Elena Rivas: La madre rebelde de Ledher

Por GERARDO REYES
Elena Rivas Gutiérrez no parecía una mujer de su tiempo. Hacía cosas impropias para el lugar y la época en los que vivía: Colombia, finales de los años cincuenta. La joven de una familia acomodada no parecía dar importancia a los reclamos de su marido, Guillermo Lehder Scheele, un inmigrante alemán inflexible que le llevaba diez años. Lehder se quejaba de que la joven pasaba mucho tiempo con sus amigas y sospechaba que era infiel.
Hasta que un día “bajo la amenaza mortal de las armas de fuego contra su cuerpo’’, según un fallo de separación de una corte colombiana, Lehder la llevó al monasterio de Santa Eufrasia, un reformatorio de monjas en Bogotá, y la separó de sus cuatro hijos. Los niños fueron matriculas en estrictos internados de la capital.
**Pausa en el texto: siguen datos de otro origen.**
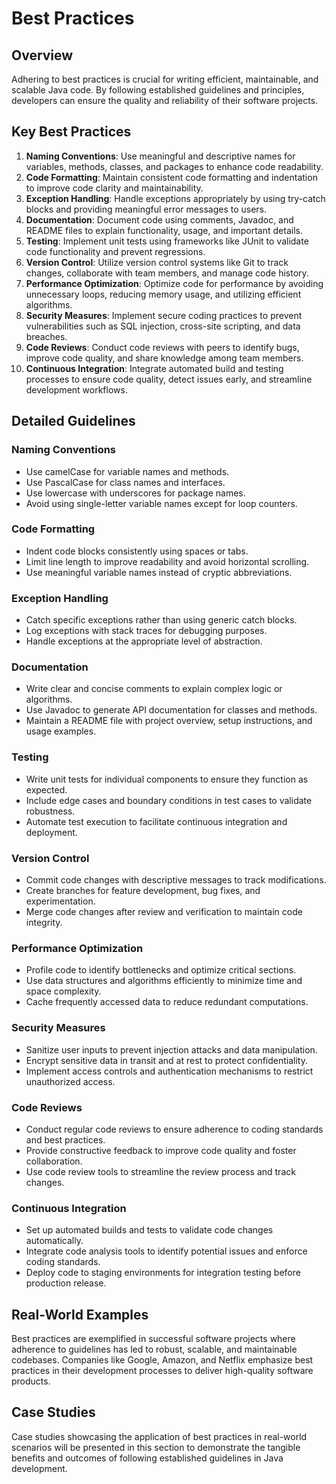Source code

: # Best Practices

## Overview
Adhering to best practices is crucial for writing efficient, maintainable, and scalable Java code. By following established guidelines and principles, developers can ensure the quality and reliability of their software projects.

## Key Best Practices
1. **Naming Conventions**: Use meaningful and descriptive names for variables, methods, classes, and packages to enhance code readability.
2. **Code Formatting**: Maintain consistent code formatting and indentation to improve code clarity and maintainability.
3. **Exception Handling**: Handle exceptions appropriately by using try-catch blocks and providing meaningful error messages to users.
4. **Documentation**: Document code using comments, Javadoc, and README files to explain functionality, usage, and important details.
5. **Testing**: Implement unit tests using frameworks like JUnit to validate code functionality and prevent regressions.
6. **Version Control**: Utilize version control systems like Git to track changes, collaborate with team members, and manage code history.
7. **Performance Optimization**: Optimize code for performance by avoiding unnecessary loops, reducing memory usage, and utilizing efficient algorithms.
8. **Security Measures**: Implement secure coding practices to prevent vulnerabilities such as SQL injection, cross-site scripting, and data breaches.
9. **Code Reviews**: Conduct code reviews with peers to identify bugs, improve code quality, and share knowledge among team members.
10. **Continuous Integration**: Integrate automated build and testing processes to ensure code quality, detect issues early, and streamline development workflows.

## Detailed Guidelines

### Naming Conventions
- Use camelCase for variable names and methods.
- Use PascalCase for class names and interfaces.
- Use lowercase with underscores for package names.
- Avoid using single-letter variable names except for loop counters.

### Code Formatting
- Indent code blocks consistently using spaces or tabs.
- Limit line length to improve readability and avoid horizontal scrolling.
- Use meaningful variable names instead of cryptic abbreviations.

### Exception Handling
- Catch specific exceptions rather than using generic catch blocks.
- Log exceptions with stack traces for debugging purposes.
- Handle exceptions at the appropriate level of abstraction.

### Documentation
- Write clear and concise comments to explain complex logic or algorithms.
- Use Javadoc to generate API documentation for classes and methods.
- Maintain a README file with project overview, setup instructions, and usage examples.

### Testing
- Write unit tests for individual components to ensure they function as expected.
- Include edge cases and boundary conditions in test cases to validate robustness.
- Automate test execution to facilitate continuous integration and deployment.

### Version Control
- Commit code changes with descriptive messages to track modifications.
- Create branches for feature development, bug fixes, and experimentation.
- Merge code changes after review and verification to maintain code integrity.

### Performance Optimization
- Profile code to identify bottlenecks and optimize critical sections.
- Use data structures and algorithms efficiently to minimize time and space complexity.
- Cache frequently accessed data to reduce redundant computations.

### Security Measures
- Sanitize user inputs to prevent injection attacks and data manipulation.
- Encrypt sensitive data in transit and at rest to protect confidentiality.
- Implement access controls and authentication mechanisms to restrict unauthorized access.

### Code Reviews
- Conduct regular code reviews to ensure adherence to coding standards and best practices.
- Provide constructive feedback to improve code quality and foster collaboration.
- Use code review tools to streamline the review process and track changes.

### Continuous Integration
- Set up automated builds and tests to validate code changes automatically.
- Integrate code analysis tools to identify potential issues and enforce coding standards.
- Deploy code to staging environments for integration testing before production release.

## Real-World Examples
Best practices are exemplified in successful software projects where adherence to guidelines has led to robust, scalable, and maintainable codebases. Companies like Google, Amazon, and Netflix emphasize best practices in their development processes to deliver high-quality software products.

## Case Studies
Case studies showcasing the application of best practices in real-world scenarios will be presented in this section to demonstrate the tangible benefits and outcomes of following established guidelines in Java development.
Rivas no se cruzó de brazos. Pidió la separación y exigió que la justicia obligara a Lehder a pagar la cuota alimenticia reglamentaria a la que se había negado pese a que el marido se había quedado con los ingresos de la venta de una casa que ella había heredado de su madre.
El fallo del tribunal, favorable a la mujer, dice que un abogado se apiadó de Rivas y logró su libertad. Uno de sus hijos le contó a un periodista colombiano que su mamá escapó disfrazada de monja con la ayuda de una religiosa del centro de reclusión.
Cualquier que haya sido su camino a la libertad, la disputa conyugal cambió el destino de una familia acomodada y sin penurias de la pequeña ciudad de Armenia, en el corazón cafetero de los andes colombianos, y marcó el comienzo de la vida tempestuosa de uno de los pioneros del narcotráfico: Carlos Enrique Lehder Rivas.
El muchacho de unos 14 años se escapó del internado del Instituto Lasalle de los hermanos cristianos en el centro de Bogotá. Su madre lo envió con su hermano Federico a Nueva York, y a partir de entonces decidió por él su vida. Meses después Rivas también viajó a Nueva York.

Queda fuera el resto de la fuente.